Personal information
- Date of birth: 28 March 1966 (age 59)
- Place of birth: Bergerac, France
- Position: Midfielder

Youth career
- 1980–1982: AS Béziers
- 1982–1983: Montpellier

Senior career*
- Years: Team / Apps / (Gls)
- 1983–1986: Montpellier / 87 / (1)
- 1986–1988: Marseille / 61 / (3)
- 1988–1990: Toulouse / 74 / (2)
- 1990–1993: Toulon / 84 / (3)
- 1993–1994: Monaco / 19 / (0)
- 1994–1999: Compostela / 179 / (6)
- 1999–2001: Bolton Wanderers / 38 / (0)
- Total:  / 542 / (15)

International career
- 1988: France U21

Managerial career
- 2004: Compostela (caretaker)
- 2012–2016: Marseille (assistant)
- 2015: Marseille (caretaker)
- 2016: Marseille (caretaker)
- 2017: Lille (interim)
- 2018–2019: Monaco (assistant)
- 2019: Monaco (caretaker)
- 2020: Niort
- 2020–2022: Al-Rayyan (assistant)
- 2022–2024: Lyon (assistant)
- 2024–2025: Al-Ittihad (assistant)

= Franck Passi =

French footballer (born 1966)

Franck Passi (born 28 March 1966) is a French football coach and former player.

==Coaching career==
Passi worked in a player recruitment role for one of his old clubs, Marseille, between 2007 and 2010 before becoming reserve team coach at the club in May 2010. In 2012, he was promoted again, this time as assistant coach to Elie Baup.

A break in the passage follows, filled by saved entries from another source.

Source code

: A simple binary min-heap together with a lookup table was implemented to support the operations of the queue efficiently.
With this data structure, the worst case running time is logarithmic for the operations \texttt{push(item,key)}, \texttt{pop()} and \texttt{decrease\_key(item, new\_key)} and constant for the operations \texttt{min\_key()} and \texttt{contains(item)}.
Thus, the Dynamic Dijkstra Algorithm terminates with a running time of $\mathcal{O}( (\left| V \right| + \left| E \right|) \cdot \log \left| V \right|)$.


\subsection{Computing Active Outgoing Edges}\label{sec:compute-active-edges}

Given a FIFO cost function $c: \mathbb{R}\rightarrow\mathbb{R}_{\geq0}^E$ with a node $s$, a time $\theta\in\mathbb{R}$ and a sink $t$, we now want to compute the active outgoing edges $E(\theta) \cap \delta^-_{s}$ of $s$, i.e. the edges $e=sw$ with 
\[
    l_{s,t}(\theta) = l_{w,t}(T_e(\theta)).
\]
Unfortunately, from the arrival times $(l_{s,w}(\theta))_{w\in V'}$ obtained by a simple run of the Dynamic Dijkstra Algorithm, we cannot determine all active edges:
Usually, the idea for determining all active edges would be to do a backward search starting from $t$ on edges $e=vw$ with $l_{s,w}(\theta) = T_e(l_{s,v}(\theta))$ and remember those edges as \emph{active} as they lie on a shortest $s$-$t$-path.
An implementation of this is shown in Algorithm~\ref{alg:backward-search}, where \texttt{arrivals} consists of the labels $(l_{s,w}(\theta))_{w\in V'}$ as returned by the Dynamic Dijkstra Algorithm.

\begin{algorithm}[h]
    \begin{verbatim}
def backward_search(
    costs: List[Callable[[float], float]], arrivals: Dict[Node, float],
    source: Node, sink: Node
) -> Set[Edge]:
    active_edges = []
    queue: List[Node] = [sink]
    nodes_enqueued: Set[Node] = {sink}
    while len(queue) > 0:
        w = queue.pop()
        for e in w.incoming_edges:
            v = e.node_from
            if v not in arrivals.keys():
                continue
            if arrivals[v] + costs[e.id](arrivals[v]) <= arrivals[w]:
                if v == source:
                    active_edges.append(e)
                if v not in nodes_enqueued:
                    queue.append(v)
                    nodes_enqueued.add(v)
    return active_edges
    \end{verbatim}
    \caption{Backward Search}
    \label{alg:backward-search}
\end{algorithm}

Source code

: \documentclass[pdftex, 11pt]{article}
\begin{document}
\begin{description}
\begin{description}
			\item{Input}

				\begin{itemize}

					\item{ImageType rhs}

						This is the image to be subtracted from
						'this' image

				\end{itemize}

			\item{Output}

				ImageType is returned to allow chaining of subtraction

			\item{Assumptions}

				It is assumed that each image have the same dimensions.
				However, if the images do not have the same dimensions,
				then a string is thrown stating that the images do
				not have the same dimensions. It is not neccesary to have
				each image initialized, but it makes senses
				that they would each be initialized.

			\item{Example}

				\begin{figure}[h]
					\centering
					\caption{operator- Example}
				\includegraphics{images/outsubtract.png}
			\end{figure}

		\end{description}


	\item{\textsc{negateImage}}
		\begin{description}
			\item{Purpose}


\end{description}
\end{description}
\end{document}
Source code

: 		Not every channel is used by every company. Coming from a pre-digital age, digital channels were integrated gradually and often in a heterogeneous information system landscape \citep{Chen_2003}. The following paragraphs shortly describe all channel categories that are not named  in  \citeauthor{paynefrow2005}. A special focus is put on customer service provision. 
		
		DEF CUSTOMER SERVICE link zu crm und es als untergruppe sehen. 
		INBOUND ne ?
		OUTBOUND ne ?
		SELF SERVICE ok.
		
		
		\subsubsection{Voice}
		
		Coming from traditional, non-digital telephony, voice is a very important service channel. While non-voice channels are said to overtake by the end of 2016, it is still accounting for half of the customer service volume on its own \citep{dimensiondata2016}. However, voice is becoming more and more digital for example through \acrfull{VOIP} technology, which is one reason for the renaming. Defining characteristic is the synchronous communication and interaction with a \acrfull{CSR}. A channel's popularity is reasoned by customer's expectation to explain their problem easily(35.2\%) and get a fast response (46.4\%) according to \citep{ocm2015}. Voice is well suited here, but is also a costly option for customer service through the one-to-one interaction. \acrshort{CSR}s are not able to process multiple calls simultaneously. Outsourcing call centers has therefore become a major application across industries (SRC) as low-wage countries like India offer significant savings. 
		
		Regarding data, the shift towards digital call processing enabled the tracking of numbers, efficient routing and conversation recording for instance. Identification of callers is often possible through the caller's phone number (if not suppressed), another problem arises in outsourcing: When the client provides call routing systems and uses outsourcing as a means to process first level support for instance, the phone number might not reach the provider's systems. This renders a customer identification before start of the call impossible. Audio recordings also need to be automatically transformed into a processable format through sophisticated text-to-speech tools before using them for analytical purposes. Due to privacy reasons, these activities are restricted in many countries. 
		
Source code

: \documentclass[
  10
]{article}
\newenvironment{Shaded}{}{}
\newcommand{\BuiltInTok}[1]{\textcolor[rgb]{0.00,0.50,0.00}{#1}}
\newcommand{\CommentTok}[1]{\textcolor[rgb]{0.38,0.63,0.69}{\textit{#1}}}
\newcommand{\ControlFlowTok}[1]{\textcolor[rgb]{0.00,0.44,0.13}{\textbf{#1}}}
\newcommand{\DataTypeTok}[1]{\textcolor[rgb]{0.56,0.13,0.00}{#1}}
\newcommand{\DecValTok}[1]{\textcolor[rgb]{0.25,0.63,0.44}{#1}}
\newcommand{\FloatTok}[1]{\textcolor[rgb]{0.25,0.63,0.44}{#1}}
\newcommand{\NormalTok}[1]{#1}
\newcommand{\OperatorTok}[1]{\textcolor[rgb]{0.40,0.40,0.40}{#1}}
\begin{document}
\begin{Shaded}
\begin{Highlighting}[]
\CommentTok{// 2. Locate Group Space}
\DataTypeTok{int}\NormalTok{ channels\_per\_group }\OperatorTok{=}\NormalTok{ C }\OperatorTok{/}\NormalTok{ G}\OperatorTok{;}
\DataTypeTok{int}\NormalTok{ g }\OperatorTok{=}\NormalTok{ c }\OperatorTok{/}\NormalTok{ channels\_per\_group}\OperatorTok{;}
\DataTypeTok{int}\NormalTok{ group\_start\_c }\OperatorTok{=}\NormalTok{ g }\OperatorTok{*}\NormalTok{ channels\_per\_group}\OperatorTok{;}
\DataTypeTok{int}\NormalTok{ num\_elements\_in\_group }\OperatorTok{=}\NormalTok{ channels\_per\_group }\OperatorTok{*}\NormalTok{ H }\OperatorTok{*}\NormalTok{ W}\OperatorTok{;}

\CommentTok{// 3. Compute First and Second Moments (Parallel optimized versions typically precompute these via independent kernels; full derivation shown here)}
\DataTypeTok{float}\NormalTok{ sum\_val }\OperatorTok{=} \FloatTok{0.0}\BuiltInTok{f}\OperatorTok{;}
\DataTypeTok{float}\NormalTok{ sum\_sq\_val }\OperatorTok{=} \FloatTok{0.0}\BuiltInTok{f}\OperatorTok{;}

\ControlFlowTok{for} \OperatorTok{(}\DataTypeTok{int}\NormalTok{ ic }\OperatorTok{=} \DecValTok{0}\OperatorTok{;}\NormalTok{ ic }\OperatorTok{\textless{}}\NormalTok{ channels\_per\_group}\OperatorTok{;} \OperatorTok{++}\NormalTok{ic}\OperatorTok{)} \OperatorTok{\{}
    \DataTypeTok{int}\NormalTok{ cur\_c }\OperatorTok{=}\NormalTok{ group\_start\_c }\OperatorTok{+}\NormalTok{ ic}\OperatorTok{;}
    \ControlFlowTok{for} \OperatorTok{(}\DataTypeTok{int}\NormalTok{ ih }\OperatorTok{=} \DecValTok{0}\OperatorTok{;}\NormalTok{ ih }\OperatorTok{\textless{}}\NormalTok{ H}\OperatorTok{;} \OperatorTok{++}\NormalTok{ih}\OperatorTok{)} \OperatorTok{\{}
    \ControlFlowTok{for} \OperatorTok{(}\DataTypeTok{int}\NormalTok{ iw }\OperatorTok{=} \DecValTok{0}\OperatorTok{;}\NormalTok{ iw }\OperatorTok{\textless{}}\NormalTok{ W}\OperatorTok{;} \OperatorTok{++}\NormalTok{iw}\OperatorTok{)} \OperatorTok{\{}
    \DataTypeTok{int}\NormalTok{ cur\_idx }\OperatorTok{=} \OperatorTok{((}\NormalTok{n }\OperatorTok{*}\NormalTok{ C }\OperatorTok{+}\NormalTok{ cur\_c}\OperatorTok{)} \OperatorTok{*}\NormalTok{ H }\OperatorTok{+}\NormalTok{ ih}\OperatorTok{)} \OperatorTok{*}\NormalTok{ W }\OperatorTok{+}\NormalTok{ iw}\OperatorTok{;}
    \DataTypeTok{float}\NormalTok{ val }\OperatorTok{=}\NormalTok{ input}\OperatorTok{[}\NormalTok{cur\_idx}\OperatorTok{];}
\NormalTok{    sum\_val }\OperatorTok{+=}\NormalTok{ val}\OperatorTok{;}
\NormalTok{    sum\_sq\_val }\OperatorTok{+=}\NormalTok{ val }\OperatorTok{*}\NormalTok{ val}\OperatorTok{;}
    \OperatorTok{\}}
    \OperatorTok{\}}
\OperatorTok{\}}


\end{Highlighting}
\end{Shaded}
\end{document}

After the departure of Baup in December 2013, Passi continued his duties as assistant coach under José Anigo, as well as under Argentine coach Marcelo Bielsa.

In August 2015, after Bielsa left following defeat in the opening game of the season, Passi was appointed caretaker boss. In the one game of his tenure, his Ligue 1 debut away to Reims, the team lost 1–0.

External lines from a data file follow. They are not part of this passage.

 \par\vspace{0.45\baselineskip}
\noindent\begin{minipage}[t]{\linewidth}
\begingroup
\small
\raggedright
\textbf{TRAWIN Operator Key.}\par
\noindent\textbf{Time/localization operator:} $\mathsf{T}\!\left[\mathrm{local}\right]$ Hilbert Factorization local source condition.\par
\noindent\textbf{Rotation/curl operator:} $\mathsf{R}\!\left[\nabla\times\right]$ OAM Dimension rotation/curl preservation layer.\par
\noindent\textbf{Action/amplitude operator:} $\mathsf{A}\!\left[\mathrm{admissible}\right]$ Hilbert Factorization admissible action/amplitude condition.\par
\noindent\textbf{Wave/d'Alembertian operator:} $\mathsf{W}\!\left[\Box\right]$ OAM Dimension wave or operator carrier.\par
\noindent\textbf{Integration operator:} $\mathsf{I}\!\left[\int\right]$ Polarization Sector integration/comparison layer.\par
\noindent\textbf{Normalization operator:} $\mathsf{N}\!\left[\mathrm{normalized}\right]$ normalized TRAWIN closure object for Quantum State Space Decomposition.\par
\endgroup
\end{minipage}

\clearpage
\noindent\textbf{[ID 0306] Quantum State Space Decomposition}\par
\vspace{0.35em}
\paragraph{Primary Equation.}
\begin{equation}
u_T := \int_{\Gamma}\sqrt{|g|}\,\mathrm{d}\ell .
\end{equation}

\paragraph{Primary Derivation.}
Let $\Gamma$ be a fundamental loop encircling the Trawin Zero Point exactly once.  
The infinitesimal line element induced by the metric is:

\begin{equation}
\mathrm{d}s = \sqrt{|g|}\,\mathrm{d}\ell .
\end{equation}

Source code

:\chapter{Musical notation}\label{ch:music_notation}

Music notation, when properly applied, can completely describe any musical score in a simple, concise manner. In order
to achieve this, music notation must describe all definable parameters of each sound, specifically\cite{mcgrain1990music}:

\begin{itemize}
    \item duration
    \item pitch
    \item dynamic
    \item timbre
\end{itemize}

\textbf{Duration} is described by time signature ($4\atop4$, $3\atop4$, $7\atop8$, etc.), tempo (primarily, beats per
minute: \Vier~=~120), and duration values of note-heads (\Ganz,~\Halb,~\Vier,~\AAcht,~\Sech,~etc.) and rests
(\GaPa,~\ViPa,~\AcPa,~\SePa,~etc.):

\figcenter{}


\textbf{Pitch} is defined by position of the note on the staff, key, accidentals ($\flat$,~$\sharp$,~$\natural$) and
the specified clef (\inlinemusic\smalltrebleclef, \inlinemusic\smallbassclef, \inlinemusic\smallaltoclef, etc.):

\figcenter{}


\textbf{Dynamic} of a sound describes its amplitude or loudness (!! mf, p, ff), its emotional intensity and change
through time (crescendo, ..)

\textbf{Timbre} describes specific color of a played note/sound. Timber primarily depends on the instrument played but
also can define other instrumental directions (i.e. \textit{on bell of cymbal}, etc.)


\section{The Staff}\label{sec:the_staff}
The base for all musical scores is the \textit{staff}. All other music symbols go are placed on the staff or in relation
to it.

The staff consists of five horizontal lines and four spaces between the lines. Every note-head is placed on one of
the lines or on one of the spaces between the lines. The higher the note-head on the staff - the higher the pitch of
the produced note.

On 19 April 2016, Bielsa's successor Míchel was sacked on the day before the Coupe de France semi-final against Sochaux, and Passi took temporary charge for the second time in the season. He won the game 1–0 through Florian Thauvin's goal. In the 2016 Coupe de France Final, the team lost 4–2 to Le Classique rivals Paris Saint-Germain. Passi saved Marseille from relegation and led the club for exactly six months until October 2016, when Rudi Garcia was hired as Míchel's replacement following the club's takeover by Frank McCourt.

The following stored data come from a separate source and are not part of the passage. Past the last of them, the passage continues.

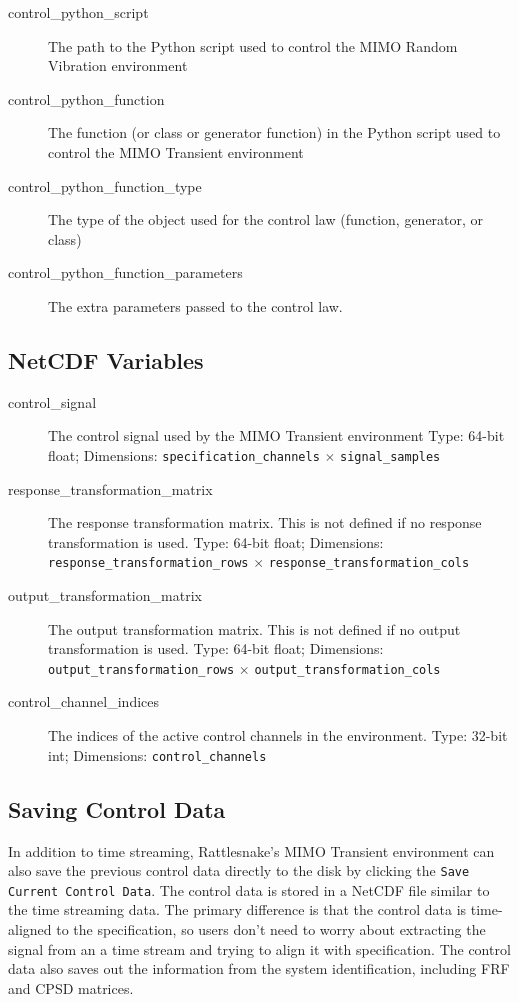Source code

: \documentclass[pdf,12pt,report]{SANDreport}
\newcommand{\inlineCode}{\lstinline[basicstyle=\bfseries\ttfamily]}
\begin{document}
\begin{description}
        \item[control\_python\_script] The path to the Python script used to control the \Ac{MIMO} Random Vibration environment
        \item[control\_python\_function] The function (or class or generator function) in the Python script used to control the \Ac{MIMO} Transient environment
        \item[control\_python\_function\_type] The type of the object used for the control law (function, generator, or class)
        \item[control\_python\_function\_parameters] The extra parameters passed to the control law.
       \end{description}
    
    \subsection{NetCDF Variables}
    \begin{description}
        \item[control\_signal] The control signal used by the \Ac{MIMO} Transient environment  Type: 64-bit float; Dimensions: \inlineCode{specification_channels} $\times$ \inlineCode{signal_samples}
        \item[response\_transformation\_matrix] The response transformation matrix.  This is not defined if no response transformation is used.  Type: 64-bit float; Dimensions: \inlineCode{response_transformation_rows} $\times$ \inlineCode{response_transformation_cols}
        \item[output\_transformation\_matrix] The output transformation matrix.  This is not defined if no output transformation is used.  Type: 64-bit float; Dimensions: \inlineCode{output_transformation_rows} $\times$ \inlineCode{output_transformation_cols}
        \item[control\_channel\_indices] The indices of the active control channels in the environment.  Type: 32-bit int; Dimensions: \inlineCode{control_channels}
       \end{description}
    
    \subsection{Saving Control Data}
    
    In addition to time streaming, Rattlesnake's \Ac{MIMO} Transient environment can also save the previous control data directly to the disk by clicking the \inlineCode{Save Current Control Data}.  The control data is stored in a NetCDF file similar to the time streaming data.  The primary difference is that the control data is time-aligned to the specification, so users don't need to worry about extracting the signal from an a time stream and trying to align it with specification.  The control data also saves out the information from the system identification, including \Ac{FRF} and \Ac{CPSD} matrices.
    
\end{document}
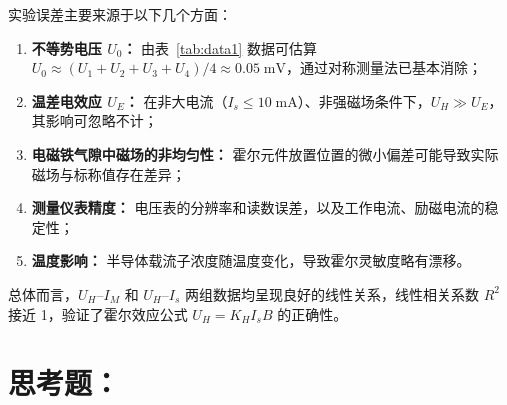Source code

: 实验误差主要来源于以下几个方面：

\begin{enumerate}[label=(\arabic*), leftmargin=3em]
    \item \textbf{不等势电压 $U_0$：} 由表~\ref{tab:data1} 数据可估算 $U_0 \approx (U_1+U_2+U_3+U_4)/4 \approx 0.05\;\text{mV}$，通过对称测量法已基本消除；
    \item \textbf{温差电效应 $U_E$：} 在非大电流（$I_s \leq 10\;\text{mA}$）、非强磁场条件下，$U_H \gg U_E$，其影响可忽略不计；
    \item \textbf{电磁铁气隙中磁场的非均匀性：} 霍尔元件放置位置的微小偏差可能导致实际磁场与标称值存在差异；
    \item \textbf{测量仪表精度：} 电压表的分辨率和读数误差，以及工作电流、励磁电流的稳定性；
    \item \textbf{温度影响：} 半导体载流子浓度随温度变化，导致霍尔灵敏度略有漂移。
\end{enumerate}

\noindent 总体而言，$U_H$--$I_M$ 和 $U_H$--$I_s$ 两组数据均呈现良好的线性关系，线性相关系数 $R^2$ 接近 1，验证了霍尔效应公式 $U_H = K_H I_s B$ 的正确性。

\section{思考题：}

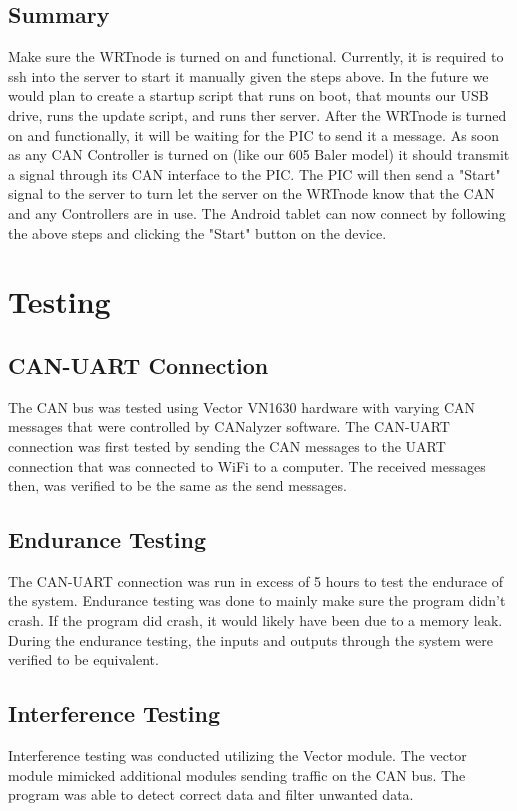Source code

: \documentclass[paper=a4, fontsize=11pt]{scrartcl}
\numberwithin{equation}{section}		%
\numberwithin{figure}{section}			%
\numberwithin{table}{section}				%
\begin{document}
 \subsection{Summary} 
 Make sure the WRTnode is turned on and functional. Currently, it is required to ssh into the server to start it manually given the steps above. In the future we would plan to create a startup script that runs on boot, that mounts our USB drive, runs the update script, and runs ther server. After the WRTnode is turned on and functionally, it will be waiting for the PIC to send it a  message. As soon as any CAN Controller is turned on (like our 605 Baler model) it should transmit a signal through its CAN interface to the PIC. The PIC will then send a "Start" signal to the server to turn let the server on the WRTnode know that the CAN and any Controllers are in use. The Android tablet can now connect by following the above steps and clicking the "Start" button on the device. \\

 \pagebreak
\section{Testing}
\subsection{CAN-UART Connection}
The CAN bus was tested using Vector VN1630 hardware with varying CAN messages that were  controlled by CANalyzer software. The CAN-UART connection was first tested by sending the CAN messages to the UART connection that was connected to 	WiFi to a computer. The received messages then, was verified to be the same as the send messages. \\

\subsection{Endurance Testing}
The CAN-UART connection was run in excess of 5 hours to test the endurace of the system. Endurance testing was done to mainly make sure the program didn't crash. If the program did crash, it would likely have been due to a memory leak. During the endurance testing, the inputs and outputs through the system were verified to be equivalent. \\

\subsection{Interference Testing}
Interference testing was conducted utilizing the Vector module. The vector module mimicked additional modules sending traffic on the CAN bus. The program was able to detect correct data and filter unwanted data. \\
\end{document}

In February 2017, Passi was named caretaker boss of fourth-from-bottom Lille, to pave the way for Bielsa's arrival in the summer. On 24 January 2019, Passi was named caretaker coach of Monaco, following the suspension of Thierry Henry. He oversaw the team for just one match, a 2–0 defeat to Dijon, before Leonardo Jardim was installed as permanent coach.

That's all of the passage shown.